Work to be completed –
Check each line of the listing for the string "eyes". Copy those where it appears.

Data extracts –
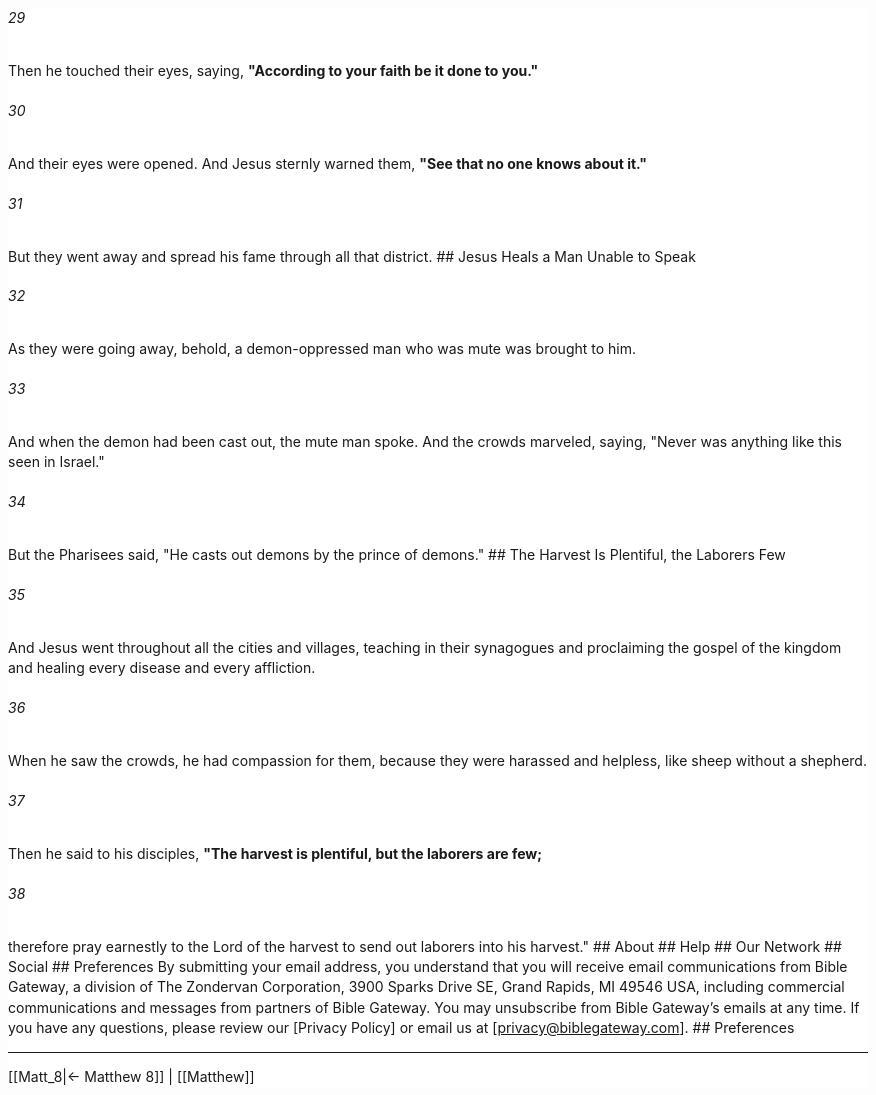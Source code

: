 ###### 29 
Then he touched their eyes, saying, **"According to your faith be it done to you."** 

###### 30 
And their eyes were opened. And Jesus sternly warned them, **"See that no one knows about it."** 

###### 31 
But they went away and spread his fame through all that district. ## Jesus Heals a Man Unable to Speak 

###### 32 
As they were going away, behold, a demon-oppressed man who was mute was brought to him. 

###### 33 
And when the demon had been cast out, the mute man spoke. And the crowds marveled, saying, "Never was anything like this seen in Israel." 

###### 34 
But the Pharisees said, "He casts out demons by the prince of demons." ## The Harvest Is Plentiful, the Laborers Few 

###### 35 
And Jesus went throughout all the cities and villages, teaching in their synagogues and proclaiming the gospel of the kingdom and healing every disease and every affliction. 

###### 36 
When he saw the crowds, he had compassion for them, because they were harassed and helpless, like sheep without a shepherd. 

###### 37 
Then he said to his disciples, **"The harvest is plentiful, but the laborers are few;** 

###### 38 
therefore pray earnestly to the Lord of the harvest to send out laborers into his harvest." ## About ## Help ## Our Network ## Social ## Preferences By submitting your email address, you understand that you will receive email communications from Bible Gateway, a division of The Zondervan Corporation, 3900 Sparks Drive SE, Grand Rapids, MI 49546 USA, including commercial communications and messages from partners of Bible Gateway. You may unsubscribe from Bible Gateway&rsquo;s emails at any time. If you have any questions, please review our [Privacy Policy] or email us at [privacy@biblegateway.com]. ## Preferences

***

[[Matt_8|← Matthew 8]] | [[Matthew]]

Solution to the exercise –
Then he touched their eyes, saying, **"According to your faith be it done to you."** 
And their eyes were opened. And Jesus sternly warned them, **"See that no one knows about it."** 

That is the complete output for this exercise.